Pictures paired with source code
▼

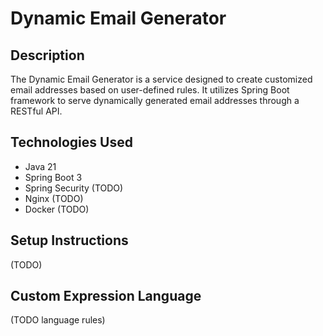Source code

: # Dynamic Email Generator

## Description
The Dynamic Email Generator is a service designed to create customized email addresses based on user-defined rules. It utilizes Spring Boot framework to serve dynamically generated email addresses through a RESTful API.

## Technologies Used
- Java 21
- Spring Boot 3
- Spring Security (TODO)
- Nginx (TODO)
- Docker (TODO)

## Setup Instructions
(TODO)

## Custom Expression Language
(TODO language rules)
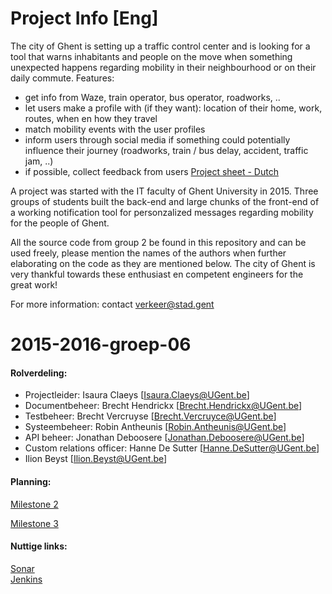 # Project Info [Eng]

The city of Ghent is setting up a traffic control center and is looking for a tool that warns inhabitants and people on the move when something unexpected happens regarding mobility in their neighbourhood or on their daily commute. Features:
- get info from Waze, train operator, bus operator, roadworks, ..
- let users make a profile with (if they want): location of their home, work, routes, when en how they travel
- match mobility events with the user profiles
- inform users through social media if something could potentially influence their journey (roadworks, train / bus delay, accident, traffic jam, ..) 
- if possible, collect feedback from users
[Project sheet - Dutch](https://drive.google.com/open?id=0B7oaoHqGAgCVaXZMeWptUUZjWkU)

A project was started with the IT faculty of Ghent University in 2015. Three groups of students built the back-end and large chunks of the front-end of a working notification tool for personzalized messages regarding mobility for the people of Ghent. 

All the source code from group 2 be found in this repository and can be used freely, please mention the names of the authors when further elaborating on the code as they are mentioned below. The city of Ghent is very thankful towards these enthusiast en competent engineers for the great work!

For more information: contact verkeer@stad.gent

# 2015-2016-groep-06

#### Rolverdeling:
* Projectleider: Isaura Claeys [Isaura.Claeys@UGent.be]
* Documentbeheer: Brecht Hendrickx [Brecht.Hendrickx@UGent.be]
* Testbeheer: Brecht Vercruyse [Brecht.Vercruyce@UGent.be]
* Systeembeheer: Robin Antheunis [Robin.Antheunis@UGent.be]
* API beheer: Jonathan Deboosere [Jonathan.Deboosere@UGent.be]
* Custom relations officer: Hanne De Sutter [Hanne.DeSutter@UGent.be]
* Ilion Beyst [Ilion.Beyst@UGent.be]

#### Planning:
[Milestone 2](https://github.ugent.be/VakOverschrijdendProject/2015-2016-groep-06/blob/develop/personal_docs/milestone2/planning_milestone2.md)

[Milestone 3](https://github.ugent.be/VakOverschrijdendProject/2015-2016-groep-06/blob/develop/personal_docs/milestone3/planning_milestone3.md)

#### Nuttige links:
[Sonar](https://vopro6.ugent.be/sonar)  
[Jenkins](https://vopro6.ugent.be/jenkins)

▲

## WORK INSTRUCTIONS:
Your reply should be an exact copy of every line from the line with "Ilion Beyst [Ilion.Beyst@UGent.be]" through the final line of the data, and nothing more.

## COMPLETED TASK:
* Ilion Beyst [Ilion.Beyst@UGent.be]

#### Planning:
[Milestone 2](https://github.ugent.be/VakOverschrijdendProject/2015-2016-groep-06/blob/develop/personal_docs/milestone2/planning_milestone2.md)

[Milestone 3](https://github.ugent.be/VakOverschrijdendProject/2015-2016-groep-06/blob/develop/personal_docs/milestone3/planning_milestone3.md)

#### Nuttige links:
[Sonar](https://vopro6.ugent.be/sonar)  
[Jenkins](https://vopro6.ugent.be/jenkins)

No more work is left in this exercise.